And there are also those who use subtle lies to prey on biases that make us mistrust each other and close ourselves off into camps of us and them. And so we perpetuate stereotpyes, and swallow falsehoods, and believe that we ourselves are never, ever good enough, but we are so much better than them, whichever them we chose to despise most at the moment.

And the forgetting continues. Because hate makes us feel powerful, and security is an irresistible attraction, and strength is so much more enticing than weakness. 
There are lots of reasons people turn away from love.

But now, I am going to tell you something true about yourself and about us, and I want you to receive it, to take it in: 
You are part of those who don’t turn away from love.  
One day all the world will know again the love of God, will live in love, and peace, and justice, forgiveness and generosity, and for now, and we are part of the people who keep that reality alive, who live and breathe and have our being the One who is love.

We help each other watch for God, and follow God, and see the world as belonging to God. We rehearse the real reality by remembering the faithfulness of God in the past, and telling the stories that have shaped our journey as individuals, as communities, as the church, as God’s people, in scripture, in our lives.  We hold that memory together, on behalf if the world. It is our holy work.

In fact, prophets are grown here.  
Look around the room, together, we are prophet.

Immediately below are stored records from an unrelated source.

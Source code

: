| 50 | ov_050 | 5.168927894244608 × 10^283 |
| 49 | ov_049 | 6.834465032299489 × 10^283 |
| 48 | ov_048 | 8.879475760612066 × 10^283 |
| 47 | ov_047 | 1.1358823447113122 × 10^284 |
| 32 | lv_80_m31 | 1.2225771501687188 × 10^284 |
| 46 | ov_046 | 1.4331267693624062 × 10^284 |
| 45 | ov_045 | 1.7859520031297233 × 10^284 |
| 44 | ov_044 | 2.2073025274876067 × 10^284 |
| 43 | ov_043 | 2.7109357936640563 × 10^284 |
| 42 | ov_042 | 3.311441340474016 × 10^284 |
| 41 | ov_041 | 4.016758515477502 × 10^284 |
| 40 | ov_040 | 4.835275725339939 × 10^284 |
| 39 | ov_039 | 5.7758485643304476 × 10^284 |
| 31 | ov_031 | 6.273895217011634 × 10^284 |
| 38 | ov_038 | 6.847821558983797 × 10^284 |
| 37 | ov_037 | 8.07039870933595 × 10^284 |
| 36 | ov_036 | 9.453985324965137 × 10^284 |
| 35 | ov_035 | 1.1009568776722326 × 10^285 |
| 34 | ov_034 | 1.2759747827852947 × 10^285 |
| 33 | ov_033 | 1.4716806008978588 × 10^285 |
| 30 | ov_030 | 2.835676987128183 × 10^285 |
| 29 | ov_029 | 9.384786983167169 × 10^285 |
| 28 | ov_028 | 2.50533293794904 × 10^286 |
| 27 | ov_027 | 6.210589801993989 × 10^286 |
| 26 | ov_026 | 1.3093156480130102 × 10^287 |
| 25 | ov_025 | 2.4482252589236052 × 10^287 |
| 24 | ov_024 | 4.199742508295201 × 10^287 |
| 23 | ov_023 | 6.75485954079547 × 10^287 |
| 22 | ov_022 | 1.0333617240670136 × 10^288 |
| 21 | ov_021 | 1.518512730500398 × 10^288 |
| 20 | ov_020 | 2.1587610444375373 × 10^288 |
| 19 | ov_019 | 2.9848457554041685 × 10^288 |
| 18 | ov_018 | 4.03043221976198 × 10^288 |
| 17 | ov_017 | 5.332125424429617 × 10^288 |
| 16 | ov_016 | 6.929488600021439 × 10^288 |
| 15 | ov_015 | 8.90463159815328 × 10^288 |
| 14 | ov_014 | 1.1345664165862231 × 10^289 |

So that means that we must grieve together that things are not as they should be. 
We must lament in honesty together; talk about what separates people from each other.  We look open-eyed and open-hearted at injustice and brokenness and suffering and horror. 
Because here is the kingdom of God-  we grieve when someone else is grieving. We stand in solidarity with someone else’s suffering. It is what makes us who we are.  Instead of denial or anxiety or avoidance, we openly name death in all its forms and we mourn it.  And not because we’re somehow exempt from it, but because we participate; even in our own lives we’re part of what shouldn’t be.  
So grieving together, on behalf of the world, is our holy work.

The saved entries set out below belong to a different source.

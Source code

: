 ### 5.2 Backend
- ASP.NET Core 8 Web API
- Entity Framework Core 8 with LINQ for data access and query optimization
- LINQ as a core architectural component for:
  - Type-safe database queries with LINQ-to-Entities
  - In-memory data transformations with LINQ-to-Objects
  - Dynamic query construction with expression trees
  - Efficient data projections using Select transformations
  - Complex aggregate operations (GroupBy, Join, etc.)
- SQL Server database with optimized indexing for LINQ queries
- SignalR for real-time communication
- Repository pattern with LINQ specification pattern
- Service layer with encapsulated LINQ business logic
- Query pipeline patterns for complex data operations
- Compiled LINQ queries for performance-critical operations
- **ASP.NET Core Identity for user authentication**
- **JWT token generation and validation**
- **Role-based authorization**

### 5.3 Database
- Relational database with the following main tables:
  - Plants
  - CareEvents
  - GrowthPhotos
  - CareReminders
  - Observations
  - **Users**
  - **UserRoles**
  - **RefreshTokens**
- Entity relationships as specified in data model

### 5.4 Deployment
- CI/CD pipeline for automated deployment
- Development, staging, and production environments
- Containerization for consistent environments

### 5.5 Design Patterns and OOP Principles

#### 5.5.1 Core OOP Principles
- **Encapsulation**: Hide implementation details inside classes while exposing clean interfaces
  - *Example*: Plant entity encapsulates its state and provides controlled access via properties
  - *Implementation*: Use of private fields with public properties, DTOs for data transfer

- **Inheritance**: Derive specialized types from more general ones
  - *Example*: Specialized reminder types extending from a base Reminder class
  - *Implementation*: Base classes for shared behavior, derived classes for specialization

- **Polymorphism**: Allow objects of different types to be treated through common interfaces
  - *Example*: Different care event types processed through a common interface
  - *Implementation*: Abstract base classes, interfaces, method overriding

But we also practice hope. 
We live out of promises yet to be kept, we find strength from God’s future to treat each other as God sees us, we find courage to live unafraid to reach out to others, to see and be seen, to listen and be heard.  We recognize all people as children of God and treat them that way, because one day these glimpses we see will be realized in all fullness.
We are resurrection people that understand that death is not the end, that hatred and violence and despair may seem so strong and so eternal, but there is a greater reality still, and love has the final word.  
And so hoping together, on behalf of the whole, beautiful and broken world, is also our holy work.

And to do this we need language and imagery that we share, words and metaphors that defines us and describes reality for us.  So we wrestle through difficult things and we welcome stories and perspectives and insights and questions, because they help us practice the real reality. And we use song and art and prayer and laughter and beauty and broken bread and spilled wine and cooked meals and long conversations and quiet moments and all different learning styles and all different gifts gathered in this quirky, beloved community.  We gather together in order to become fluent in our ability to communicate the deep and important things God is stirring up all around us.  
Because this kind of dialogue together, on behalf of the famished and word-weary world, is our holy work as well.

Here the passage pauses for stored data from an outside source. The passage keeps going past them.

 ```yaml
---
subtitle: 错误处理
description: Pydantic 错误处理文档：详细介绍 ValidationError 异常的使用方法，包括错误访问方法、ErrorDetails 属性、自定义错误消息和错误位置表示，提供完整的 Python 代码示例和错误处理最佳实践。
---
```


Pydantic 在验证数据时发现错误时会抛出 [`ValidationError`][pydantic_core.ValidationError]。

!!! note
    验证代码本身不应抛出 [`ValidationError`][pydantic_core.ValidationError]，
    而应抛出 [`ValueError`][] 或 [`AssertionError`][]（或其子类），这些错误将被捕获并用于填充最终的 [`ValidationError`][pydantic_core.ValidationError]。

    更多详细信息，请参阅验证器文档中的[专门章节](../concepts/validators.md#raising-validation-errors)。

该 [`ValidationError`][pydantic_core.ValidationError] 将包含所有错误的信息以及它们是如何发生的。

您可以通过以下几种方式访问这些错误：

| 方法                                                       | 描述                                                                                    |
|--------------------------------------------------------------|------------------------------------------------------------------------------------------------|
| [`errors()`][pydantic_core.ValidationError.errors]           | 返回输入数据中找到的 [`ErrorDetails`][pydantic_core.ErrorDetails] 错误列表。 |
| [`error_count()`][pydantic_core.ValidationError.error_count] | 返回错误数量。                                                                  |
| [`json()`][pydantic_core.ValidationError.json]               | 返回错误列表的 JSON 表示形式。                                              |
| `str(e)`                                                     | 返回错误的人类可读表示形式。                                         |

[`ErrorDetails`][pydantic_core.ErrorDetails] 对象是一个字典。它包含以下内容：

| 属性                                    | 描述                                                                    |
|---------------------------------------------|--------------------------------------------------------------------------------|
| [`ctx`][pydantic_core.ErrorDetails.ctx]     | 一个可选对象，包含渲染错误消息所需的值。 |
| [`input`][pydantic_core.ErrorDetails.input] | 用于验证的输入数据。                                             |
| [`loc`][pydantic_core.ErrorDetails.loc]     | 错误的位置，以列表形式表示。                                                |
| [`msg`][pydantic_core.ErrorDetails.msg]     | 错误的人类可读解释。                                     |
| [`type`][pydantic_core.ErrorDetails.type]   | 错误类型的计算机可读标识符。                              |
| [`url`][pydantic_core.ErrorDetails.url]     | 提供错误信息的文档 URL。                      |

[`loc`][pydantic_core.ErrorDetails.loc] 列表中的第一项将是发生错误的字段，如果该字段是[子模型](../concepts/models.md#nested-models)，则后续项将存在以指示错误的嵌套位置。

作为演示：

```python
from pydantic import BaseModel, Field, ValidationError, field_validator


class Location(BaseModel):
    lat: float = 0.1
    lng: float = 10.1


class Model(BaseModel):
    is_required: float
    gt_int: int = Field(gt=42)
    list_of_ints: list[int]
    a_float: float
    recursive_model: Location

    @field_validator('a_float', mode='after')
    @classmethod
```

Because the world has forgotten; its memory is short.
And we are here in our own weakness and brokenness, not afraid to feel the pain of love, to remind the world who it really is:  Created by God, each one loved by her creator. All together made for life and love.  In astonishing diversity made for harmony and wholeness.  We live out this Kingdom of God reality in defiance of despair, and on behalf of a world that has forgotten, but we also live it out in sure anticipation. 
We wait. Like the prophets of old.  Because we know it’s coming.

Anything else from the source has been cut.